Geraldine Rosen and Paul Rothman. Photo: Facebook.

Geraldine Rosen and Paul Rothman. Photo: Facebook.

A unique American love story captured ABC News audiences on Friday — with the protagonists of the tale telling of the kismet that brought them together, five decades after World War II.

It’s the story of a Jewish US Army captain, Paul Rothman, who fought in the war to liberate Europe from Hitler, and Geraldine “Gerry” Rosen, a German Jew whose family blessedly escaped the Nazis mere days before Kristallnacht in 1938.

The couple, who finally met in 1990 — 50 years after nearly running into one another through various twists of fate — recounted the many coincidences that bound them together up until their first actual encounter.

These began as soon as Rosen and her immediate family arrived in New York, after paying a smuggler $2,000 to get them to America. A cousin then offered them a place to stay. That apartment, it would transpire years later, was in a building that Rothman occupied at some point.

Meanwhile, after returning home from the war, Rothman built a fabrics company, and soon became fast friends with Rosen’s brother, Eli, who worked with him in the business.

It was Eli who fixed them up on a blind date, after Rothman had divorced his previous wife. When he saw Rosen again a few weeks later at his office, where she had come to help her brother with a customer, he realized she was “the one.”

“Paul and I just clicked,” Rosen said. “He had his baggage and I had mine. He had an apartment three block from mine when we first met. He lived in my neighborhood all these years and I hadn’t really known it. But once we got together, everything just gelled.”

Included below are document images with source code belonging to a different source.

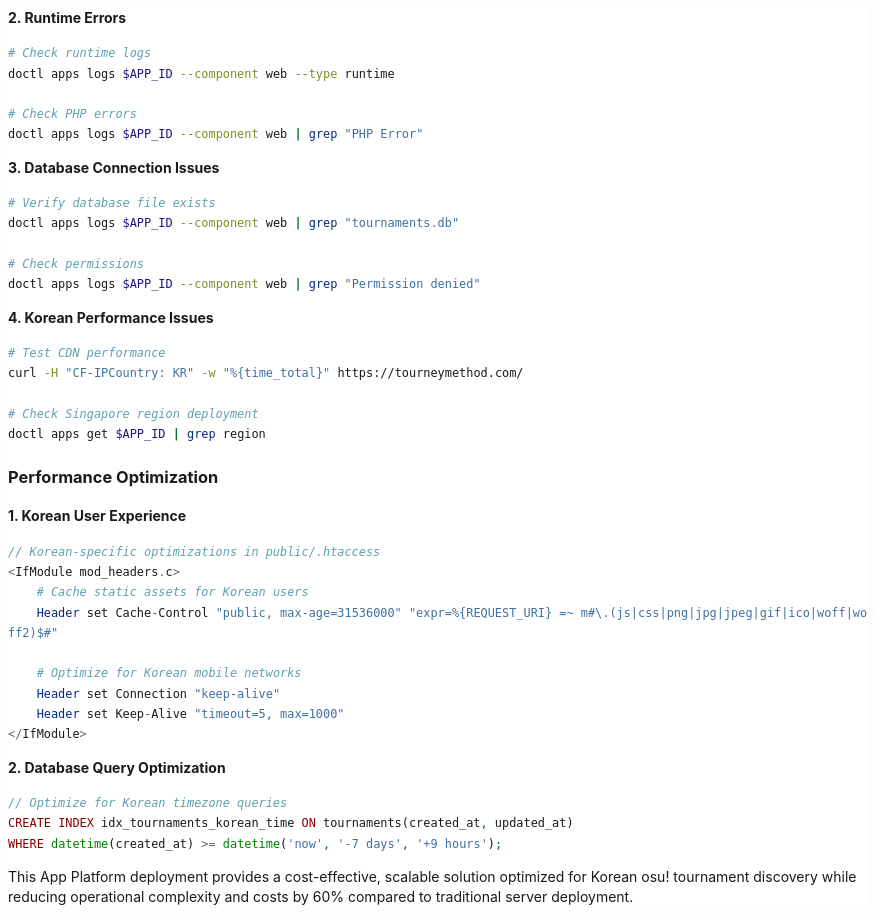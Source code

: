 **2. Runtime Errors**
```bash
# Check runtime logs
doctl apps logs $APP_ID --component web --type runtime

# Check PHP errors
doctl apps logs $APP_ID --component web | grep "PHP Error"
```

**3. Database Connection Issues**
```bash
# Verify database file exists
doctl apps logs $APP_ID --component web | grep "tournaments.db"

# Check permissions
doctl apps logs $APP_ID --component web | grep "Permission denied"
```

**4. Korean Performance Issues**
```bash
# Test CDN performance
curl -H "CF-IPCountry: KR" -w "%{time_total}" https://tourneymethod.com/

# Check Singapore region deployment
doctl apps get $APP_ID | grep region
```

### Performance Optimization

**1. Korean User Experience**
```php
// Korean-specific optimizations in public/.htaccess
<IfModule mod_headers.c>
    # Cache static assets for Korean users
    Header set Cache-Control "public, max-age=31536000" "expr=%{REQUEST_URI} =~ m#\.(js|css|png|jpg|jpeg|gif|ico|woff|woff2)$#"
    
    # Optimize for Korean mobile networks
    Header set Connection "keep-alive"
    Header set Keep-Alive "timeout=5, max=1000"
</IfModule>
```

**2. Database Query Optimization**
```php
// Optimize for Korean timezone queries
CREATE INDEX idx_tournaments_korean_time ON tournaments(created_at, updated_at) 
WHERE datetime(created_at) >= datetime('now', '-7 days', '+9 hours');
```

This App Platform deployment provides a cost-effective, scalable solution optimized for Korean osu! tournament discovery while reducing operational complexity and costs by 60% compared to traditional server deployment.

Rothman credited his military service for teaching him how to build relationships and treat everyone equally and with respect. He said, “It’s not about money or race,” but the values he holds that led him “eventually to my sweetheart, Gerry.”

“I just thank the lord above that we met each other and I ended up here after everything that happened earlier in life,” Rosen told ABC News. “My younger years were very difficult. He turned me around.”

“She’s the love of my life. What else is there to say,” Rothman said.